I know a man—let’s call him John—who is desperately seeking God for direction.
John is about 55 years old. He manages a division that until a few years ago had 20 people; it now has less than half that number. But—of course—his division is expected to produce as much as the original group. You know, “work smarter not harder.” Right!
In addition, John is actively involved in his local community, running a Boy Scout troop, coaching his kid’s soccer teams, leading the High School Sunday School program, and running a couple youth retreats each year. He has been trying to offload some of this work, but finding people to step up to the plate in the organizations has been disappointing.

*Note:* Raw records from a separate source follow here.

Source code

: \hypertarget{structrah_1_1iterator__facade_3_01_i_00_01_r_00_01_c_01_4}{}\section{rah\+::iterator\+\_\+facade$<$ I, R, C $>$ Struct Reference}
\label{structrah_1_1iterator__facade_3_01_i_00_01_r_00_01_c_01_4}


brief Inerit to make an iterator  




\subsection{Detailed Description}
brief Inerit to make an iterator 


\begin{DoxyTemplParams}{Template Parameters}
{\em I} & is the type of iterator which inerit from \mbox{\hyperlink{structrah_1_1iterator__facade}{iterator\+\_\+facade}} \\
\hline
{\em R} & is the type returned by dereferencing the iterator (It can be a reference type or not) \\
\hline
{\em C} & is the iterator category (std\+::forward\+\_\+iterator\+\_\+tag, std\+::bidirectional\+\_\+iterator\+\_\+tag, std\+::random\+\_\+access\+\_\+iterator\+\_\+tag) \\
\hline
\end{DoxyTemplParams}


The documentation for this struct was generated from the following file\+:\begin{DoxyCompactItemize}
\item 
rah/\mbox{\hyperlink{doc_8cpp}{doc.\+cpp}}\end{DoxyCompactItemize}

John feels at the end of his emotional reserves. He is exhausted; his gas tank is on empty; and he is running on fumes. His attempts to reduce his stress have failed because he can’t find anyone else with his commitment.
John needs to make changes but he doesn’t know what to do. He longs to hear God say, “do this” or “do that.” He recently read a passage in Acts where God tells Paul not to go to Asia and instead to go to Macedonia (Acts 16:6-10), and John said to me, “That’s what I’m talking about! I want that kind of clear direction.” I suspect he’d also appreciate handwriting on the wall.
So far, however, God seems to be silent. So what is John to do? Haven’t we all longed for a specific direction from God at one time or another? Doesn’t God seem silent at times?
John recently met with friends to discuss his situation. It turns out this situation is not new. He is chronically over committed. He frequently takes the project no one else can fix, and he succeeds time and again. Others ask more (and more) of him because he simply gets things done.
Why does John so often become enmeshed in the multitude of management tasks?
- He claimed—and his friends agreed—that it wasn’t for money; much of his busyness he did for free, and he lived fairly simply and was reasonably generous.
- He also claimed—and his friends agreed—it wasn’t really for the prestige of title; John is content to work in the background, getting things done without the title.
- He also claimed—and his friends agreed—it wasn’t mainly for the affirmation; in getting things done, John often made unpopular decisions when he knew what was needed.
I don’t know John’s heart and I don’t know what he should do (though I have some ideas!). But his story reminds me of someone else’s story.
Mine.
Throughout my life, I’ve been the victim of a “Go-To Guy” syndrome. When a situation at work or church needed someone to get something done, I was their man. I can volunteer faster than a crisis can be created. Before the plea leaves their lips, I’m offering my Go-To Guy services.
There was—and to some extent still is—an inability to see a situation objectively. Despite being overwhelmed with work and family, someone could trump my decision making process by appealing to my Go-To Guy syndrome. A personal bias can color choices. I don’t always weigh all the factors equally; one factor—my Go-To Guy illness—disproportionally outweighs the others.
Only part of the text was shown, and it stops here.